= List of Virgin 1 Presents.... episodes =

The following is a list of episodes from the Virgin 1 television series, Virgin 1 Presents.....

==Seasons==
===Season 1===
The first season's episodes begin airing on Saturday 17 November 2007.

The original UK airdates are listed here for each episode.

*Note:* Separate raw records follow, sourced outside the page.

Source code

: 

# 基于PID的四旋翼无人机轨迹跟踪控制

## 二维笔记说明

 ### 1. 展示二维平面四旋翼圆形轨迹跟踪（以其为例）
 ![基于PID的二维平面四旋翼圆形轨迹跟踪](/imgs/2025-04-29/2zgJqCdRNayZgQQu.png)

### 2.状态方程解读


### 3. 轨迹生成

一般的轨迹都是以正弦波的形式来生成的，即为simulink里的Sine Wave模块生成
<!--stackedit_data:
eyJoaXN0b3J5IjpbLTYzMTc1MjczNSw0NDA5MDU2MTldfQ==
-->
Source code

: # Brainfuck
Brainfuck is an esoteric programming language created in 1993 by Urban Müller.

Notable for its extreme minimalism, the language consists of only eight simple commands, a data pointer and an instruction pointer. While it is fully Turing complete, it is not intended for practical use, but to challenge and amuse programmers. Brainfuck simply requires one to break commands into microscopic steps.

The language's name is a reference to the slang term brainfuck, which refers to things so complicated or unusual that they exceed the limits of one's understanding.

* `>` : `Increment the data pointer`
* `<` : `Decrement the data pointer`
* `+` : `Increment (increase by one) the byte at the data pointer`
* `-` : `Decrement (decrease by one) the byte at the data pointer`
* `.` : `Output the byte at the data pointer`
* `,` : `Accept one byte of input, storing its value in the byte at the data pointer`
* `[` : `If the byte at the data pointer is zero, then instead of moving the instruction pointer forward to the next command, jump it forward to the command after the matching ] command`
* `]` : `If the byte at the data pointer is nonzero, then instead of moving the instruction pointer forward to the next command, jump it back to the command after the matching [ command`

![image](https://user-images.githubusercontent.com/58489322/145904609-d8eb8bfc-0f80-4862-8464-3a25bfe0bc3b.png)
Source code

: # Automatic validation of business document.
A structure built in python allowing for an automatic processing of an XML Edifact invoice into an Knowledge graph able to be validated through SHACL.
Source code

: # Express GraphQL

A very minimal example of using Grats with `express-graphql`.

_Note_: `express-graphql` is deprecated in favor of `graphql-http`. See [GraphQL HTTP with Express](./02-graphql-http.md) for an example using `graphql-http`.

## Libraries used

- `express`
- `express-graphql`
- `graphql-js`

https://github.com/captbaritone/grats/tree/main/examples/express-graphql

| No. | Title | Original release date | Prod. code |
| 1 | "Virgin 1 Presents The Guillemots at The Astoria" | 17 November 2007 | 101 |
The Guillemots recorded live at The Astoria in London, performing their first hit 'Annie, Let's Not Wait' and 'Trains to Brazil'.
| 2 | "Virgin 1 Presents Robert Plant at the Cornbury Music Festival" | 24 November 2007 | 102 |
Led Zeppelin frontman Robert Plant performs a special solo act at The Cornbury Music Festival in Oxfordshire.
| 3 | "Virgin 1 Presents The Magic Numbers at The Eden Project" | 1 December 2007 | 103 |
The Magic Numbers recorded live at The Eden Project in Cornwall, performing songs including 'Love Me, Like You' and 'Forever Lost'.
| 4 | "Virgin 1 Presents The Buzzcocks at The Forum" | 8 December 2007 | 104 |
| 5 | "Virgin 1 Presents The Pretenders at The Cornbury Music Festival" | 15 December 2007 | 105 |
| 6 | "Virgin 1 Presents José González at The Eden Project" | 22 December 2007 | 106 |
| 7 | "Virgin 1 Presents Nerina Pallot at The Cornbury Music Festival" | 29 December 2007 | 107 |
An exclusive performance by Nerina Pallot at The Cornbury Music Festival including her hit single Everybody's Gone to War.
| 8 | TBA | 5 January 2008 | 108 |
| 9 | TBA | 12 January 2008 | 109 |
| 10 | TBA | 19 January 2008 | 110 |
| 11 | TBA | 26 January 2008 | 111 |
| 11 | TBA | 2 February 2008 | 111 |
| 12 | TBA | 9 February 2008 | 112 |
| 13 | TBA | 16 February 2008 | 113 |

==Future Episodes==
Future episodes include musician Robyn Hitchcock.